Hepatitis Monthly | 2012
D. Crisan; C. Radu; M. Lupsor; Zeno Sparchez; M. Grigorescu; Mircea Grigorescu
Background The prediction of fibrosis is an essential part of the assessment and management of patients with chronic liver disease. Non-invasive tests (NITs) have a number of advantages over the traditional standard of fibrosis assessment by liver biopsy, including safety, cost-effectiveness, and widespread accessibility. Objectives The aim of this study was to determine the accuracy of certain biomarkers and transient elastography (TE) alone or in combination to predict the stage of liver fibrosis in chronic hepatitis C (CHC). Also, we examined whether the combination of certain biomarkers and TE could increase the diagnostic accuracy of liver fibrosis assessment. Patients and Method A total of 446 patients who were previously diagnosed with CHC were included in the study. In the study group, 6 blood-based scores (APRI, Forns, Fib-4, Hepascore, FibroTest, and Fibrometer) were calculated, and TE was performed to validate the stage of fibrosis, compared with liver biopsy (LB) as the standard. Results Significant fibrosis (F ≥ 2) was predicted with an AUROC of 0.727, 0.680, 0.714, 0.778, 0.688, 0.797, and 0.751 for the APRI, Forns, Fib-4, FibroTest, Hepascore, and Fibrometer scores and TE (Fibroscan), respectively.
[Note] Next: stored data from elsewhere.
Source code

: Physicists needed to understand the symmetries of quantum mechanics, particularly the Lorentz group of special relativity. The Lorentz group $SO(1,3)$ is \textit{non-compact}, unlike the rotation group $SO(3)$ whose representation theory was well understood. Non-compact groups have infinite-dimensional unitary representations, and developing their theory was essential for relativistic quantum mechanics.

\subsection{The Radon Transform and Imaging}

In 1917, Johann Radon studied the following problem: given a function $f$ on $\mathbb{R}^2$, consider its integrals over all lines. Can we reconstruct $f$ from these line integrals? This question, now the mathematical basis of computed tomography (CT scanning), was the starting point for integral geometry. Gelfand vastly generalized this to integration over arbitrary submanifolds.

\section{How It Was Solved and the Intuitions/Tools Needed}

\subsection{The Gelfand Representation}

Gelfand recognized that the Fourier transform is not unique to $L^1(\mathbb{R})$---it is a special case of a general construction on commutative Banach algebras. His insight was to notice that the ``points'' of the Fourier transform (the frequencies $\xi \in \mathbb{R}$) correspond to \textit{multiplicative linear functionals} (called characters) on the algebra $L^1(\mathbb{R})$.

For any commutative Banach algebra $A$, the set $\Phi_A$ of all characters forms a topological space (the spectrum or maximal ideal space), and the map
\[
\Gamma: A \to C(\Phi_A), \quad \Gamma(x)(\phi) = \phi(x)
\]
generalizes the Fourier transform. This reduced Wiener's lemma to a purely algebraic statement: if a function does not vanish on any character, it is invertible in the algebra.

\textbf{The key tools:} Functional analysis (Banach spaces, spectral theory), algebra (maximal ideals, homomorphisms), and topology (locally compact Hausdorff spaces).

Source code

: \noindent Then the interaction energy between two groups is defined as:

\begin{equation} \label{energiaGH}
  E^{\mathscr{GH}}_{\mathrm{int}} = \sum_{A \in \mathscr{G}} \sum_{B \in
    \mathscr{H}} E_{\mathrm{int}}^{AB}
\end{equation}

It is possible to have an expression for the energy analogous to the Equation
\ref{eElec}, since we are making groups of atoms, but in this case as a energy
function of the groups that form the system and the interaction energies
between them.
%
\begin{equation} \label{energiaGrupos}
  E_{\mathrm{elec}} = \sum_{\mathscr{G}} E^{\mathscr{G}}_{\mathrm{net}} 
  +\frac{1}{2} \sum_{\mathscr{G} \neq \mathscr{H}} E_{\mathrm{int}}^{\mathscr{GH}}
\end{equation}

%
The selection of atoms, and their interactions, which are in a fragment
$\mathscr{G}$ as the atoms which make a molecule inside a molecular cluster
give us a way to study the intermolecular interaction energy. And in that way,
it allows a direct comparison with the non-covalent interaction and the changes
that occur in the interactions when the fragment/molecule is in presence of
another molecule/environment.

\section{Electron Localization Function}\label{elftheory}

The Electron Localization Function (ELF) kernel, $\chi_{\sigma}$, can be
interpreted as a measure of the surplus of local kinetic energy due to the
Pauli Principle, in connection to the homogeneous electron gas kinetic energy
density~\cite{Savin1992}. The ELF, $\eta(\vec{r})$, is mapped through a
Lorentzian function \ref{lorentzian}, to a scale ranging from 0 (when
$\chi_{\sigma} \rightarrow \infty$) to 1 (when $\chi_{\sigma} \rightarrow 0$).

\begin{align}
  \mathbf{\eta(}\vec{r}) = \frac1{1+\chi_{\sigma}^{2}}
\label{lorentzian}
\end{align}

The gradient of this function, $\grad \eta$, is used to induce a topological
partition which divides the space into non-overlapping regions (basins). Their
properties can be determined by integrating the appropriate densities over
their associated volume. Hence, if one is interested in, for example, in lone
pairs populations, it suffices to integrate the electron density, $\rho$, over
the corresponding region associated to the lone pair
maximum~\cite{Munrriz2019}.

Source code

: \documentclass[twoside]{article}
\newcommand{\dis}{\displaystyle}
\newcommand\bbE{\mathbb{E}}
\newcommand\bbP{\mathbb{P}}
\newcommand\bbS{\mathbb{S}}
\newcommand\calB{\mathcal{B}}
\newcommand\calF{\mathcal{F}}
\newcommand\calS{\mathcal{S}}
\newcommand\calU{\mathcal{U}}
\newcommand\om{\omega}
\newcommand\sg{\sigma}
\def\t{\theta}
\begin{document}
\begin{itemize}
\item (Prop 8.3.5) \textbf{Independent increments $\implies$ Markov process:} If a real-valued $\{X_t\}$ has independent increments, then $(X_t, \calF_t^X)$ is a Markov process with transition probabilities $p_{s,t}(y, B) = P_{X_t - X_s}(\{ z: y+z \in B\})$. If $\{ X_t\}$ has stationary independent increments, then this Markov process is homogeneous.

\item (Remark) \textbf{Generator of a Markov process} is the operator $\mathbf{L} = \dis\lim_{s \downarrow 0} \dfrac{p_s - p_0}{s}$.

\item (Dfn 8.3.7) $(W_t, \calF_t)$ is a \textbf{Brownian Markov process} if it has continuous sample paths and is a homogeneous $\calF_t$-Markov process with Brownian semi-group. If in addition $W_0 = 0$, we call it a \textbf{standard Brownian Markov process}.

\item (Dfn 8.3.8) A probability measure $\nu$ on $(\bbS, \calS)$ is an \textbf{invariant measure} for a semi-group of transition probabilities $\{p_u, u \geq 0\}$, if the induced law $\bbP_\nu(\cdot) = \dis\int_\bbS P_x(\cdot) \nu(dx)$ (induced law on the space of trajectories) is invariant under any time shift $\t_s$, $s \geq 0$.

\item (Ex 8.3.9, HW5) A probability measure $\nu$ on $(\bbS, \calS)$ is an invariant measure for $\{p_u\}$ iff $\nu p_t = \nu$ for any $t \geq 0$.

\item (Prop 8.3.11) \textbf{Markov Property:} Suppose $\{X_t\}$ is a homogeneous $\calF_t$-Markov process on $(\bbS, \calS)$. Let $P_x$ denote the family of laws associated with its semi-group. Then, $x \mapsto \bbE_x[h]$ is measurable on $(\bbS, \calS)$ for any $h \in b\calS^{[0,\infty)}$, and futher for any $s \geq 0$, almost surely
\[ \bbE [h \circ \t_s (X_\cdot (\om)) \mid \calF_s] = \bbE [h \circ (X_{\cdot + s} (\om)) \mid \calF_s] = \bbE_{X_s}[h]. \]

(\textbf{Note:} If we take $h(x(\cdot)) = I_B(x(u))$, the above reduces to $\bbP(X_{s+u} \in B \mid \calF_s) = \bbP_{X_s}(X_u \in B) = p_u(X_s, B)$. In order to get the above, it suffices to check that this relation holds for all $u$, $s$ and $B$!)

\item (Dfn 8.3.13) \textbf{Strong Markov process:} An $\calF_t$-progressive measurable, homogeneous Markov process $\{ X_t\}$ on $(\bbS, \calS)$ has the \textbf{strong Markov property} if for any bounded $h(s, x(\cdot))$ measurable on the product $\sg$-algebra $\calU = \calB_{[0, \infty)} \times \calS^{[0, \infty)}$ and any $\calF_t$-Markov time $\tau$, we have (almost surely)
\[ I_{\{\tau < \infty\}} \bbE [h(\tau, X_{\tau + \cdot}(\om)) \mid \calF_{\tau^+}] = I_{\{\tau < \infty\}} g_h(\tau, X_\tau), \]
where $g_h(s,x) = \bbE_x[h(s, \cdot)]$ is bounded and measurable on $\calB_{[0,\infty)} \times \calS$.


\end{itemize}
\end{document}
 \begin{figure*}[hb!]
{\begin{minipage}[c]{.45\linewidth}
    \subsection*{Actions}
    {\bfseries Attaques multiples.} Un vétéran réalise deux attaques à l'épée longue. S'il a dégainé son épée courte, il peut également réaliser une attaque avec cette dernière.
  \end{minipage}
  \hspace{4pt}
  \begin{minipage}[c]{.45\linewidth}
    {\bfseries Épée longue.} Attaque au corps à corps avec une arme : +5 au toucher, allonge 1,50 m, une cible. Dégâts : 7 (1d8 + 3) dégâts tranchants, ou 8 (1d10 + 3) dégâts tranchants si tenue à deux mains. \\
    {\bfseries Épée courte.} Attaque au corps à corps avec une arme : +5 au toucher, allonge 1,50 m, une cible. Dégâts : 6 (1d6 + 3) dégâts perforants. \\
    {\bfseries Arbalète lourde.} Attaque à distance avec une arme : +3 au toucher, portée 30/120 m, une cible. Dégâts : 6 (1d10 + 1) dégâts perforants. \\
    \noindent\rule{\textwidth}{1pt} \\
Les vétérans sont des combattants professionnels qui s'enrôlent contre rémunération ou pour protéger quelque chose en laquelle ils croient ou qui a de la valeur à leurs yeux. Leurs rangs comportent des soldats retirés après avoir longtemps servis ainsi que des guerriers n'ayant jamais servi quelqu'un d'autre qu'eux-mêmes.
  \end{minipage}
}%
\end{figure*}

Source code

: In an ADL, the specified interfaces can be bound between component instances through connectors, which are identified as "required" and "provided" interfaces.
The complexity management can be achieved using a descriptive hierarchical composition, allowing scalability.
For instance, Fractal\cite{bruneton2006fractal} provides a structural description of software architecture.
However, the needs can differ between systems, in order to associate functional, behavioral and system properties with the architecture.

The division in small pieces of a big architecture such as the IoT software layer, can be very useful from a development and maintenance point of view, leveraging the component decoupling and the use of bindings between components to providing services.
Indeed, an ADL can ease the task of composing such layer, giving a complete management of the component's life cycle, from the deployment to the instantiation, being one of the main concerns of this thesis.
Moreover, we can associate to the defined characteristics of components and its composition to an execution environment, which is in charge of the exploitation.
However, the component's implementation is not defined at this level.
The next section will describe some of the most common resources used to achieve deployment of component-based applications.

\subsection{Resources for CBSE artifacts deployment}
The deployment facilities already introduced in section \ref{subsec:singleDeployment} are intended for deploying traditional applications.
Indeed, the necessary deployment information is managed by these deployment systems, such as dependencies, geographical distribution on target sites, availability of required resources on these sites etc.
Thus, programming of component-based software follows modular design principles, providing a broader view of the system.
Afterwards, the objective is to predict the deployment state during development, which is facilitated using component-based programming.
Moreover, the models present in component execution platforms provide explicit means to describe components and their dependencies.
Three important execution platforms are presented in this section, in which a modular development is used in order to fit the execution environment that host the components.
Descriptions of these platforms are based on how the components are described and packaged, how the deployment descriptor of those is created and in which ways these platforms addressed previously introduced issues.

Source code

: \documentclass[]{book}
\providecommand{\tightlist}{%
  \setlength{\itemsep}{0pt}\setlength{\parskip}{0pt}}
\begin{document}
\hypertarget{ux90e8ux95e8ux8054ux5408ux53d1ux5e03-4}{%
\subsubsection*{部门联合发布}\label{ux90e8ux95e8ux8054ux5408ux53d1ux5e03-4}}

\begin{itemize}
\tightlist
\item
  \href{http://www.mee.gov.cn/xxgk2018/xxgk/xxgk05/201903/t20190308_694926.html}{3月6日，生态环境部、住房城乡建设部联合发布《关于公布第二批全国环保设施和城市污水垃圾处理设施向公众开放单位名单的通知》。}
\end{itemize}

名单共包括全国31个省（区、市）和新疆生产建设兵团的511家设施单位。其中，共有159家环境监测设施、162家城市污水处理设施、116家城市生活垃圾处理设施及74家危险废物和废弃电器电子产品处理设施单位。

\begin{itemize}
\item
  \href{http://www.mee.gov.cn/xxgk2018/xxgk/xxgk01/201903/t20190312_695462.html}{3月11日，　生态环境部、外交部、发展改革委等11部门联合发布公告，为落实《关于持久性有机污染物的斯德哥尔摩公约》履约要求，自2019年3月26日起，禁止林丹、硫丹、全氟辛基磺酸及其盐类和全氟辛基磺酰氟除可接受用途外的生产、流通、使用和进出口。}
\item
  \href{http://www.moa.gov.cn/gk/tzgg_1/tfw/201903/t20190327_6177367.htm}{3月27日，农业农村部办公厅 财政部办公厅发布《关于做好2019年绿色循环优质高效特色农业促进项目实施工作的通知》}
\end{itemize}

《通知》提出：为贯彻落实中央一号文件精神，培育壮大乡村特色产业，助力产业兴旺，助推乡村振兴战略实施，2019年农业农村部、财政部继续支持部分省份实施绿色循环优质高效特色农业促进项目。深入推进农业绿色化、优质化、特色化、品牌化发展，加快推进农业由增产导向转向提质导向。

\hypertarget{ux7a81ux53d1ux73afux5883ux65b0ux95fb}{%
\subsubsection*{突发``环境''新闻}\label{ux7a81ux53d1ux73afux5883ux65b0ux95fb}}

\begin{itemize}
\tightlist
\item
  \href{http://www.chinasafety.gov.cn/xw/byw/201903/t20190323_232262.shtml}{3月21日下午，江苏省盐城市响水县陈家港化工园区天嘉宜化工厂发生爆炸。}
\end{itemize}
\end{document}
Severe fibrosis (F ≥ 3) was predicted, with AUROCs ranging between 0.705 and 0.811 for Hepascore and Fibrometer, respectively. Of the biomarkers, Fibrometer had the highest AUROC value in predicting both significant and severe fibrosis. The combination of APRI or FIB-4 with Fibrometer increased the diagnostic accuracy for significant fibrosis (from 69.07 to 82.27 for APRI, P = 0.001 and from 57.74 to 81.33, P = 0.001 for Fib-4). Combining APRI or Fib-4 with TE also increased the diagnostic accuracy (from 69.07 to 80.70%, P = 0.001 for APRI and from 57.74 to 81.33%, P = 0.001 for Fib-4) for significant fibrosis. The association that included Fibrotest was also reliable for the improvement of diagnostic accuracy. These combinations were more accurate or the assessment of severe fibrosis. Conclusions The synchronous association between a simple, inexpensive score and a complex but expensive score or TE increases the diagnostic accuracy of non-invasive methods for the assessment of liver fibrosis stage.